• Your goal: What lines below hold the string "html"? Copy them all.

• Data to examine:
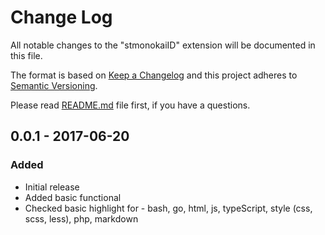 # Change Log
All notable changes to the "stmonokaiID" extension will be documented in this file.

The format is based on [Keep a Changelog](http://keepachangelog.com/en/1.0.0/)
and this project adheres to [Semantic Versioning](http://semver.org/spec/v2.0.0.html).

Please read [README.md](./README.md "Need to read") file first, if you have a questions.

## **0.0.1** - 2017-06-20
### Added
- Initial release
- Added basic functional
- Checked basic highlight for - bash, go, html, js, typeScript, style (css, scss, less), php, markdown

• The completed task:
and this project adheres to [Semantic Versioning](http://semver.org/spec/v2.0.0.html).
- Checked basic highlight for - bash, go, html, js, typeScript, style (css, scss, less), php, markdown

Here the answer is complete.